Hanté par le western esthétiquement mais aussi thématiquement, Land of the Dead pose donc essentiellement une question liée au territoire. Si les morts sont parmi nous, et difficilement « éliminables » - une possibilité qui n'est même plus envisagée ici -, il faut trouver un espace où eux et les hommes puissent cohabiter. Le « message » politique de ce film, si l'on veut vraiment en définir un, serait sûrement à chercher de ce côté-là. En somme, sans jamais moraliser, Romero pose encore aujourd'hui un regard moral et humaniste sur un monde, et un genre cinématographique, en décrépitude.

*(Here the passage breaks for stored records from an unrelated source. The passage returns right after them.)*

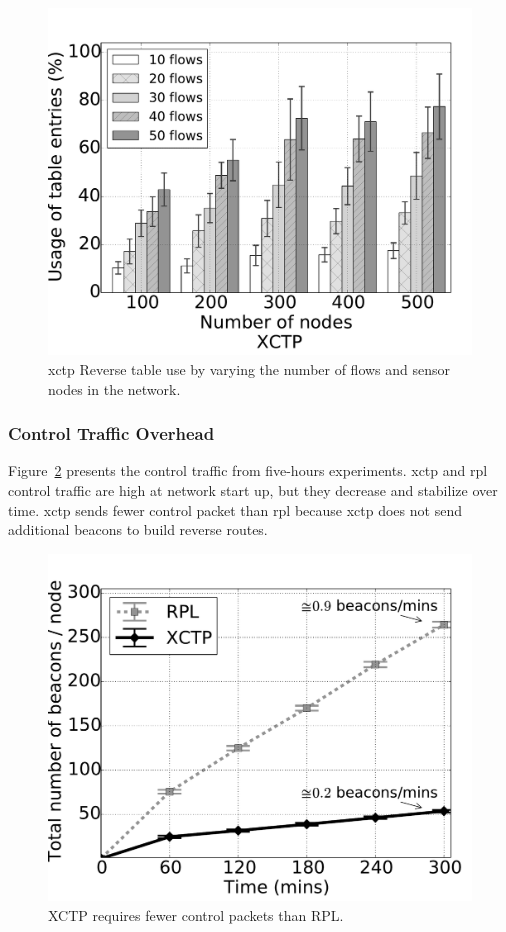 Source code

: \begin{figure}[t]
\centerline{
    \includegraphics[width=0.55\linewidth]{img/memory-xctp-bar}
} \caption{\ac{xctp} Reverse table use by varying the number of flows and sensor nodes in the network.} \label{fig:memory-xctp-bar}
\end{figure}




\subsubsection{Control Traffic Overhead}
Figure~\ref{fig:beacons-xctp-vs-rpl} presents the control traffic from five-hours experiments. \ac{xctp} and \ac{rpl} control traffic are high at network start up, but they decrease and stabilize over time. \ac{xctp} sends fewer control packet than \ac{rpl} because \ac{xctp} does not send additional beacons to build reverse routes.

\begin{figure}[ht]
\centerline{
    \includegraphics[width=0.55\linewidth]{img/beacons-xctp-vs-rpl}
} \caption{XCTP requires fewer control packets than RPL.}
\label{fig:beacons-xctp-vs-rpl}
\end{figure}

Et rien que pour ça, Land of the Dead nous fait du bien.
Shaun of the Dead
Un film d'Edgar Wright
Royaume-Uni, 2003 - 1h40
Avec Simon Pegg, Kate Ashfield, Lucy Davis, Nick Frost...
Sortie salles France : 27 juillet 2005)
Land of the Dead
Un film de George A. Romero
Etats-Unis, 2004 - 1h33
Avec Asia Argento, Simon Baker, Dennis Hopper, John Leguizamo...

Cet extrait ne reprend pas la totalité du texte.